Mais un jour, les deux jeunes gens se retrouvent doublement menacés : Fritz Horner a découvert la Bible de Blanche, et le nom qu'elle renferme, tandis que Rodille, chargé de retrouver un nouvel héritier, réalise que celui-ci n'est autre que Paul Mercier, son clerc…
Les passions vont soudain exploser, et le talent de Jean Vaubaron pour la sculpture de la cire va lui servir à confondre enfin Rodille...
« L'Homme aux Figures de Cire » est un roman imaginatif et d'une grande richesse qui ne souffre véritablement que d'une chose : d'avoir été écrit à quatre mains. Xavier de Montépin s'est réservé en effet les scènes les plus intéressantes, les plus mouvementées, les plus perverses aussi, dont les longs chapitres sur l'évasion du bagne de Brest, inspirée - selon l'auteur qui le stipule en bas de page - de faits réels, et qui relèvent encore aujourd'hui d'un suspense admirablement décrit, savamment dosé, d'une rare intensité. Mais à côté de cela, toutes les scènes plus calmes, plus romantiques, ou même simplement sans le personnage de Rodille, sont confiées à un plumitif plus plat, moins investi, au style quelconque et souvent ennuyeux, et cet étonnant contraste, entre des parties du récit aussi différentes que différemment rédigées, nuit énormément à la cohésion du roman, dont il faut préciser que les 880 pages sont d'une incroyable densité.
Sans ce défaut d'uniformisation, il est probable que « L'Homme aux Figures de Cire » pourrait être regardé sans exagération comme un chef d'oeuvre du roman-feuilleton, tant il exploite brillamment les clichés du genre, tout en faisant preuve d'une inventivité constante, d'une finesse psychologique rare et d'un grand sens du rythme, au point même que des passages superflus ou accessoires au récit y trouvent pleinement leur intérêt.
Mais évidemment, ce qui retient le plus l'attention dans ce roman, c'est ce génie du mal qu'est Rodille, et dont la fascination qu'il exerce sur son créateur est tangible à chaque page, tandis que le bon et vertueux Jean Vaubaron y passe au final, pour un pauvre imbécile, perpétuellement victime de sa candeur.
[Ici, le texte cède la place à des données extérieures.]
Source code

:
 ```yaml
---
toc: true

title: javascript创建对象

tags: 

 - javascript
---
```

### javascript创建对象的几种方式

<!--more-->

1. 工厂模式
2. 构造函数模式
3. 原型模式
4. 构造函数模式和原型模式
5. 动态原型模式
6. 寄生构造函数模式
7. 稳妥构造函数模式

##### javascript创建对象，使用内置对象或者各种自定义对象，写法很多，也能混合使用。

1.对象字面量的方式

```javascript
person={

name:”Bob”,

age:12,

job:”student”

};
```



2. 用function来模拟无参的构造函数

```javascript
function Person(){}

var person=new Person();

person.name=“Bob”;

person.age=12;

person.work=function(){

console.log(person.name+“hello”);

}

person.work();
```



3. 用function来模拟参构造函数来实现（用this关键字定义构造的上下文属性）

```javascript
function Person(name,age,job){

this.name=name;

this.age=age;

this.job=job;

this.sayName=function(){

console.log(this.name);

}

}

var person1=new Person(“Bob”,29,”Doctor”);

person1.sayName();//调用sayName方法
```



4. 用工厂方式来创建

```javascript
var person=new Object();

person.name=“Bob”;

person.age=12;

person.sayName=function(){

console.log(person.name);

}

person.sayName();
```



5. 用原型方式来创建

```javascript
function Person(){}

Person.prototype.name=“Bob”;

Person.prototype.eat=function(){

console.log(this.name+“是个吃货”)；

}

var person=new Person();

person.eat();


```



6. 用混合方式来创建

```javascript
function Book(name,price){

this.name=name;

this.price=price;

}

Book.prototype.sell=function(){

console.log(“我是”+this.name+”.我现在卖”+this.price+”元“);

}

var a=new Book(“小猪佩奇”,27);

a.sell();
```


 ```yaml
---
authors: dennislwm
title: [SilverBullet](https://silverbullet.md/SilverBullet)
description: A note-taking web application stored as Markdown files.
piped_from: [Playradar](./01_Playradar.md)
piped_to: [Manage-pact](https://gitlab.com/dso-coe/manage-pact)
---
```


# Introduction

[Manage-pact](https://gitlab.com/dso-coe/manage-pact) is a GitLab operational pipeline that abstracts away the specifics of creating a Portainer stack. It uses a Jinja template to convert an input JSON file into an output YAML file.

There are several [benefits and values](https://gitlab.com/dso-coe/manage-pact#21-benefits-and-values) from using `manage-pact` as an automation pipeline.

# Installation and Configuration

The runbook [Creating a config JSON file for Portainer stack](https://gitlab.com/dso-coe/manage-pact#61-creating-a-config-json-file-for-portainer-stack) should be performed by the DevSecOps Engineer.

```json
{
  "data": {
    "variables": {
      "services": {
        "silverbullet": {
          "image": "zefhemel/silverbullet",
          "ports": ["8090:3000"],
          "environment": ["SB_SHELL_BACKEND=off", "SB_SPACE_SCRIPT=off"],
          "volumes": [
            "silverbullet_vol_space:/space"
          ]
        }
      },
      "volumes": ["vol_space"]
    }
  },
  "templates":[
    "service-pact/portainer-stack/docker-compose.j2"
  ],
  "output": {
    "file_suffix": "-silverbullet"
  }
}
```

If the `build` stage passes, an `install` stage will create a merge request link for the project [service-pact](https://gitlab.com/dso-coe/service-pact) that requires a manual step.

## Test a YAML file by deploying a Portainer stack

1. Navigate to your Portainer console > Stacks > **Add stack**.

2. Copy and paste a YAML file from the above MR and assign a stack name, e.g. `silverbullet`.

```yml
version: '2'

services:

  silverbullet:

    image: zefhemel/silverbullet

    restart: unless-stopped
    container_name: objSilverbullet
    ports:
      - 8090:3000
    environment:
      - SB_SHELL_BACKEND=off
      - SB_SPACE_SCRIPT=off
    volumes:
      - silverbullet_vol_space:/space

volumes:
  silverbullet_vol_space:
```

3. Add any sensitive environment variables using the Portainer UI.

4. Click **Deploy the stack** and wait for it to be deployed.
Même si la fin morale est de rigueur – encore qu'elle soit "hénaurme" et, de plus, ne semble pas écrite par Xavier de Montépin lui-même, on sent véritablement qu'il s'en est fallu de peu que ce dernier ne célèbre la primeur du génie criminel sur l'honnêteté du benêt avec une belle décomplexion.
Enfin, on ne saurait trop recommander aux esthètes l'édition de Jules Rouff pour les magnifiques illustrations signées Alexandre Ferdinandus (près d'une cinquantaine), lequel s'est livré à un travail d'une qualité exceptionnelle, et qui donne véritablement une ampleur supplémentaire à ce roman.